The next two months have been predicted to have heavy rainfall and weather-related disasters as the rainy season intensifies.
A number of deaths have already been registered in different parts of the country since the rains began in August. Property and crops worth millions have been damaged.
Weather patterns continue to be unpredictable and extreme as years go by, a factor meteorologists blame on climate change. Torrential rains characterised by strong winds and flash floods have become common in recent years.
Yet year in, year out, we continue to lose lives and property in weather-related incidents to say nothing of hunger resulting from destruction of crops.

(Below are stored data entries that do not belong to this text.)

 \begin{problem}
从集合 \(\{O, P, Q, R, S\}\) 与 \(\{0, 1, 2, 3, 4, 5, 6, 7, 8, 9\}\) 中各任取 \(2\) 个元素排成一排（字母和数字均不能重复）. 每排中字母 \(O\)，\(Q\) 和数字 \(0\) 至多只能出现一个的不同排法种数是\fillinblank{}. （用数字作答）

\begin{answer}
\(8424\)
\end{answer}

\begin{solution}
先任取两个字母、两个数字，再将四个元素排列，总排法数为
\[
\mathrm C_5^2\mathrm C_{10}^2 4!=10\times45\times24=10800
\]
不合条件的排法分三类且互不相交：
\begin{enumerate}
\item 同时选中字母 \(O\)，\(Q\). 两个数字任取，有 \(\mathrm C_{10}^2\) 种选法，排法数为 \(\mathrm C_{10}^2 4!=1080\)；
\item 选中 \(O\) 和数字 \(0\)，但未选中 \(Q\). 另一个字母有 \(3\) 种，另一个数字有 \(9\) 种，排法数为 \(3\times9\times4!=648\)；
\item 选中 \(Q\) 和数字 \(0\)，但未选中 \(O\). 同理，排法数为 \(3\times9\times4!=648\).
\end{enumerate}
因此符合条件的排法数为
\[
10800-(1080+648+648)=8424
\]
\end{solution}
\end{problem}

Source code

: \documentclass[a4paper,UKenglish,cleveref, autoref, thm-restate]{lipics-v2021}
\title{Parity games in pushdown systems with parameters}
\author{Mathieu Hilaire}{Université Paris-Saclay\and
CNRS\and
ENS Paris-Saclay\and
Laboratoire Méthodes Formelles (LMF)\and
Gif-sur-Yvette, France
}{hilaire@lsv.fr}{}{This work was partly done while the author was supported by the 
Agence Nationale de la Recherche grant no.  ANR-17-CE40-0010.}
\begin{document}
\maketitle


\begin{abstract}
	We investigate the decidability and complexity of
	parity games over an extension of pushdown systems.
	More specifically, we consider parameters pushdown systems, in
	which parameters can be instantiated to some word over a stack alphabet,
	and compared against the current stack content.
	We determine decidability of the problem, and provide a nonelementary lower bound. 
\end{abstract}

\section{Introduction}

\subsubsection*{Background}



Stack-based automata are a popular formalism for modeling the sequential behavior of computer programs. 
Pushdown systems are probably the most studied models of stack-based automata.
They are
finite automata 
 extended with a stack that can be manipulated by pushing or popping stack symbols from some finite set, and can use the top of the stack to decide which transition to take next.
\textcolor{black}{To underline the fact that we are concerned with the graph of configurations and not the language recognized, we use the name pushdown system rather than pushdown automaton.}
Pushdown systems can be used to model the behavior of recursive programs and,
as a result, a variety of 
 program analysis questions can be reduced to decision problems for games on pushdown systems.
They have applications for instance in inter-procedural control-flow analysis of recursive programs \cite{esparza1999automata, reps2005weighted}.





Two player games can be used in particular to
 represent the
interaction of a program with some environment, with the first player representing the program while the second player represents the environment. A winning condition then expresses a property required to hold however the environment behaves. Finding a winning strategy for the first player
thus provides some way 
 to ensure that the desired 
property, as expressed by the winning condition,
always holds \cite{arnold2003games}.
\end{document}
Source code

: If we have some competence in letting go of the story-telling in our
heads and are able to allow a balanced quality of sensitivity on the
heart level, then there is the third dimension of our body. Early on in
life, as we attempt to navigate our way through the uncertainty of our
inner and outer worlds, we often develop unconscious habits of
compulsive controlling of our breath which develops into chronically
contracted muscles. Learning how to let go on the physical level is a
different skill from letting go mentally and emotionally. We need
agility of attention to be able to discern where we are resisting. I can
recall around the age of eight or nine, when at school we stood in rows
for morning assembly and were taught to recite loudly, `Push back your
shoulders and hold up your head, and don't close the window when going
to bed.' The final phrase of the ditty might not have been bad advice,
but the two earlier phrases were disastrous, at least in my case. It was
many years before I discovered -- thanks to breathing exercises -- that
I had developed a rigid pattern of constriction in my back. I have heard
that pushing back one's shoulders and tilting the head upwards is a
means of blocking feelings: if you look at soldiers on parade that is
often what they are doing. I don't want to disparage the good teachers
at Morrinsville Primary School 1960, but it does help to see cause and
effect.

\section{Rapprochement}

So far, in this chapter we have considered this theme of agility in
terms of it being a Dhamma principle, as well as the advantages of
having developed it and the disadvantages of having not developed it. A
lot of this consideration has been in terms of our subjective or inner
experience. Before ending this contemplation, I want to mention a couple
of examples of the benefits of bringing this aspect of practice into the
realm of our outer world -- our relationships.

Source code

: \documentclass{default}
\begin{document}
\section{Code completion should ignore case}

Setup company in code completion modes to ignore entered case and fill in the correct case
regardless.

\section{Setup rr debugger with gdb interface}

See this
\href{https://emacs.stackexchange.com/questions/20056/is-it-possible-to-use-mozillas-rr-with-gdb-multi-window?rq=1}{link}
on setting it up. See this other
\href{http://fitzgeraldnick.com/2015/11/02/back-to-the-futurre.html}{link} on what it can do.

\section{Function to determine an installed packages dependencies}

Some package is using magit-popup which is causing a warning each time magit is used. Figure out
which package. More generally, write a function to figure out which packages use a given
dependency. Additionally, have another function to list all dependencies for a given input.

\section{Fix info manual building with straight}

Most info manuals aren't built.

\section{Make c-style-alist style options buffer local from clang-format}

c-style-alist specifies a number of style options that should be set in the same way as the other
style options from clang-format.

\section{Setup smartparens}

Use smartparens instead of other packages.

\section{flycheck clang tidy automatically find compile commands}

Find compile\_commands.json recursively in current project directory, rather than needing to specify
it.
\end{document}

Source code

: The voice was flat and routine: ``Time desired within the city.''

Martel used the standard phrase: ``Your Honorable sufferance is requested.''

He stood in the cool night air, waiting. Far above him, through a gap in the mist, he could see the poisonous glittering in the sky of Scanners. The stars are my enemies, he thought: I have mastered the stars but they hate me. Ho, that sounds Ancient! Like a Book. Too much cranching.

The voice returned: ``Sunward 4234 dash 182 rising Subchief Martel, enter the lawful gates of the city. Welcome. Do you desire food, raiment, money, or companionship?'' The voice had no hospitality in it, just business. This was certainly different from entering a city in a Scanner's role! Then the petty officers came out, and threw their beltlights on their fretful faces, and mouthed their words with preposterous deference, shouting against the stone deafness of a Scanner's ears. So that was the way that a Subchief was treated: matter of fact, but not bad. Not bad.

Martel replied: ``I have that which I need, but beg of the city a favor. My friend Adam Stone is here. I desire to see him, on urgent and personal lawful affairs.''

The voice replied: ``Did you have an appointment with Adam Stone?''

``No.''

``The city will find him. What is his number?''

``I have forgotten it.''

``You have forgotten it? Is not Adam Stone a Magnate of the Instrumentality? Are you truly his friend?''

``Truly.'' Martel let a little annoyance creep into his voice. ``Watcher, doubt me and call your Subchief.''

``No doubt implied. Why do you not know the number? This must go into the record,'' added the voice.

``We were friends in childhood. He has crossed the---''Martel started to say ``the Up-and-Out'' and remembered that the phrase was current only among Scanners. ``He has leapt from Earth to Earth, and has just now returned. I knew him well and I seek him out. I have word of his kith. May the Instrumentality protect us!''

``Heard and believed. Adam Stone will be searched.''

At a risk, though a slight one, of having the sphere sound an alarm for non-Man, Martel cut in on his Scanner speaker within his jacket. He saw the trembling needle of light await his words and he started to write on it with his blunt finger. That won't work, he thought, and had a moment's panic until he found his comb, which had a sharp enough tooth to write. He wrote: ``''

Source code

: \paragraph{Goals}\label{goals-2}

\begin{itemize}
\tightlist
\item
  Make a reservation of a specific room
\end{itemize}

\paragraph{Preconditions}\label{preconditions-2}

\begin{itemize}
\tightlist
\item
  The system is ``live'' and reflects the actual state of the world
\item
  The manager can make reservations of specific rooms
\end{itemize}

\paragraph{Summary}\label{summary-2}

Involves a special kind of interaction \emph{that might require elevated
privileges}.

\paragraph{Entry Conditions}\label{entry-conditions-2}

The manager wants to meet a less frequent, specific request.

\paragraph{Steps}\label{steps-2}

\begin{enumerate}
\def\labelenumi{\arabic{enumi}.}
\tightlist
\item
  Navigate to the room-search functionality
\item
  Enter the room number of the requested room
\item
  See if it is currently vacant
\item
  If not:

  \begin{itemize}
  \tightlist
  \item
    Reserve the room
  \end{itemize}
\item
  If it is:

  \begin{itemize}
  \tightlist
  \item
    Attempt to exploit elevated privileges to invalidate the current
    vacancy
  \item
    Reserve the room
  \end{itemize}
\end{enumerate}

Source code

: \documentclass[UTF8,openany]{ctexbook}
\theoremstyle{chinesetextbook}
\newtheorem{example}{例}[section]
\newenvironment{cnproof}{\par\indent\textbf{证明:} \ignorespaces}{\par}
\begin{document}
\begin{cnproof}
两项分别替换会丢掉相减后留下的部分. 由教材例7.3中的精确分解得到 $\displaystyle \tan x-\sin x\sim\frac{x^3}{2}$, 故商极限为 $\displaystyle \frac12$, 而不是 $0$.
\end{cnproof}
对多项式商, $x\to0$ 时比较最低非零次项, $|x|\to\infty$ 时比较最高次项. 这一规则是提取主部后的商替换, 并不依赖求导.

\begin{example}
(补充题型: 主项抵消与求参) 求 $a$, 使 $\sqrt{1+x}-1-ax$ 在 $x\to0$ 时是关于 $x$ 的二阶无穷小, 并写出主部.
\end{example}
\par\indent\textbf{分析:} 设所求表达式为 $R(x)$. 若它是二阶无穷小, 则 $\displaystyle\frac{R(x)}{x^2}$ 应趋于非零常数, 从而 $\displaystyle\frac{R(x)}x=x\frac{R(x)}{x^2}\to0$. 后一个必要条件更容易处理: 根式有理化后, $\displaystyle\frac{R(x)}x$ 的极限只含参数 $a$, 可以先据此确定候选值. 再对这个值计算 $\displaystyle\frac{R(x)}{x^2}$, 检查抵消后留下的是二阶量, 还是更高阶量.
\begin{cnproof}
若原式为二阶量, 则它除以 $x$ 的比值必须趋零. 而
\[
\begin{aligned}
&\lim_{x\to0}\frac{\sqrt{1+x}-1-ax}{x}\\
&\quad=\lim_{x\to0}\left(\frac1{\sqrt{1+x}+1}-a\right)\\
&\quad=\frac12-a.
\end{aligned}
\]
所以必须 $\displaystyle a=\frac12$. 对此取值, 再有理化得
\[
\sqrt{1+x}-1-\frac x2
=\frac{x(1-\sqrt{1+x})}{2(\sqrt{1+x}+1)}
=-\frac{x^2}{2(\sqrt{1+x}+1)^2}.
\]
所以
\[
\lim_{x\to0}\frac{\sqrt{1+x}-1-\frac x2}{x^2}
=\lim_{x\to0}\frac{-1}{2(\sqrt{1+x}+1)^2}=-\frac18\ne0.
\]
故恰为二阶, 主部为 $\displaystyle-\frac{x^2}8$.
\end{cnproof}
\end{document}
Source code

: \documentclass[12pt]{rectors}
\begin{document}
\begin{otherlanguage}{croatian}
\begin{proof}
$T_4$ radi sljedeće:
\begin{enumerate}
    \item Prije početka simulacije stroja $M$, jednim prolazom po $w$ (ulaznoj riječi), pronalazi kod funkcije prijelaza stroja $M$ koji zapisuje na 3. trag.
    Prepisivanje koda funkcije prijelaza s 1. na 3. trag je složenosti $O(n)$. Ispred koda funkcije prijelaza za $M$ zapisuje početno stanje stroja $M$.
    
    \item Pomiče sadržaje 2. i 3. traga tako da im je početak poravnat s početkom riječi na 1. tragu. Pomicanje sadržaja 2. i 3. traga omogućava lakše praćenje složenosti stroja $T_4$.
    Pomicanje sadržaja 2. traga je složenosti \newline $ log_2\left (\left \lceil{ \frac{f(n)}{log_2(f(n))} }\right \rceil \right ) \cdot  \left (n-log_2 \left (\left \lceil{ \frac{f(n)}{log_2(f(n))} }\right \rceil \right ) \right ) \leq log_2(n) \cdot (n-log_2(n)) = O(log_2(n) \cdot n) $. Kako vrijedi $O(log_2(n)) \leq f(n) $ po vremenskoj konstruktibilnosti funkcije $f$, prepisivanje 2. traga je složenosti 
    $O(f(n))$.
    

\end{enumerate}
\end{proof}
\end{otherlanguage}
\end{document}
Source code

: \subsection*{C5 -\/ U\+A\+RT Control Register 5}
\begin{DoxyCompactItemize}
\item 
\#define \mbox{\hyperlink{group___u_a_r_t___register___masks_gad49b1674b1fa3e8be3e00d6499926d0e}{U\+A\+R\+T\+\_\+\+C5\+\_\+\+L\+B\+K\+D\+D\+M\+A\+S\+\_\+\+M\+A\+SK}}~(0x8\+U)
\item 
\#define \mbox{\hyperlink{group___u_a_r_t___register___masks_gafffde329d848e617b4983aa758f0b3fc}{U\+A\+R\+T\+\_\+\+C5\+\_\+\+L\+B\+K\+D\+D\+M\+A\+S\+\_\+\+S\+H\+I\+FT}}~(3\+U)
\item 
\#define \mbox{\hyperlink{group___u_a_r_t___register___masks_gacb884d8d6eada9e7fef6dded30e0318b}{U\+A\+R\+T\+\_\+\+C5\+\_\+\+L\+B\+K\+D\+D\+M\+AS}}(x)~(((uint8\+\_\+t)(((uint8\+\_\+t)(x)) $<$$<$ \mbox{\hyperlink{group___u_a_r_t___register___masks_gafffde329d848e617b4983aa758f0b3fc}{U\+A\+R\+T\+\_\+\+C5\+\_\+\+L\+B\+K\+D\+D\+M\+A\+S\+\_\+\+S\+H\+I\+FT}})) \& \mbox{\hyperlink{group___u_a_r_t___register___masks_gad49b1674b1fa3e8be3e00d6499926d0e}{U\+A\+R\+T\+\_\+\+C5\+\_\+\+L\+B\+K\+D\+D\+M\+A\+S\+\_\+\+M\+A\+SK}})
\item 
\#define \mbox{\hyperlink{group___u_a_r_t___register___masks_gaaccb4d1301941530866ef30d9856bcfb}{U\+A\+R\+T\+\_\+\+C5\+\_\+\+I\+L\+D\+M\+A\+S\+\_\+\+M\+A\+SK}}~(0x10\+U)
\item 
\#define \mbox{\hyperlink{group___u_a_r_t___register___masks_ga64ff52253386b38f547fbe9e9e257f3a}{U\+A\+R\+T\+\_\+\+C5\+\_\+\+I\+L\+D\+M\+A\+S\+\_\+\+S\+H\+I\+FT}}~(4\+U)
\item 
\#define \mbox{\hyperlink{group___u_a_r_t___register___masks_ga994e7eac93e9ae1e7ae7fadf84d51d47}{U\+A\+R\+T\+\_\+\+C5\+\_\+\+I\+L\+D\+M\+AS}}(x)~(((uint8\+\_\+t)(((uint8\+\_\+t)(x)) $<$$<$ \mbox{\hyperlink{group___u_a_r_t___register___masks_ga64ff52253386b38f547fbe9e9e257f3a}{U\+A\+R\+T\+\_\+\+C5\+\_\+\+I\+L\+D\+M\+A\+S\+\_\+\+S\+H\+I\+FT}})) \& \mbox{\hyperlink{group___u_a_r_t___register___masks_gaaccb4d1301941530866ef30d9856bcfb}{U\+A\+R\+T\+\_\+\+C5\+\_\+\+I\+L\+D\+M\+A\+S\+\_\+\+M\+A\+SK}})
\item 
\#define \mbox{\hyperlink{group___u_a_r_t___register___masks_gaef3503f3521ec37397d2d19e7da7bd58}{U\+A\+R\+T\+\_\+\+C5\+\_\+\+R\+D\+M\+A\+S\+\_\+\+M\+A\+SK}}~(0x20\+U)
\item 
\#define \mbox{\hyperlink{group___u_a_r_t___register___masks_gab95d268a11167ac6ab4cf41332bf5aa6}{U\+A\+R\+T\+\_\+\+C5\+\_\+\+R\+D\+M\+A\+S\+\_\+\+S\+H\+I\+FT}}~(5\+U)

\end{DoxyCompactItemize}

The government embarked on a programme to move people from high risk zones. Despite these efforts, some people still find themselves in locations which expose them to the wrath of Mother Nature.
The Rwanda Meteorological Agency maintains that while they are able to forecast the rains, they are not able to determine the extent of the damage, which largely depends on human settlement and prior planning.
Recent calamities proved that emergency services are equally wanting, with the Ministry of Disaster Preparedness indicating that they can’t map out well areas where disasters are likely to occur and put in place mitigation measures.
Averting disasters requires prior planning, co-ordination among concerned agencies and allocation of resources to deal with disasters.
While Rwanda has not experienced weather-related disasters of a high magnitude in recent years, it should be understood that even losing one person to weather-related calamities is not acceptable.
Government agencies and key stakeholders should work hand in hand to ensure that such risks of losing people and property in the rainy season are minimised.
We can learn from countries like the US which is able to minimise damage in occurrence of bad weather patterns such as the recent Hurricane Irma or Hurricane Harvey.
The disasters could have caused loss of many lives and damage immense property if early planning was not done. It was all enabled by proper forecasting and early prediction of possible impact.
Rwanda Meteo says that it is capable of doing its part, given the technology at its disposal. What remains to avert possible crises is in the planning-building houses with the minimum standards that can withstand strong winds and creating water catchment areas and drainage channels to minimise the possibility of flooding.
While landslides are near impossible to predict, experts can figure out areas that can be prone to landslides and evacuate people ahead of time.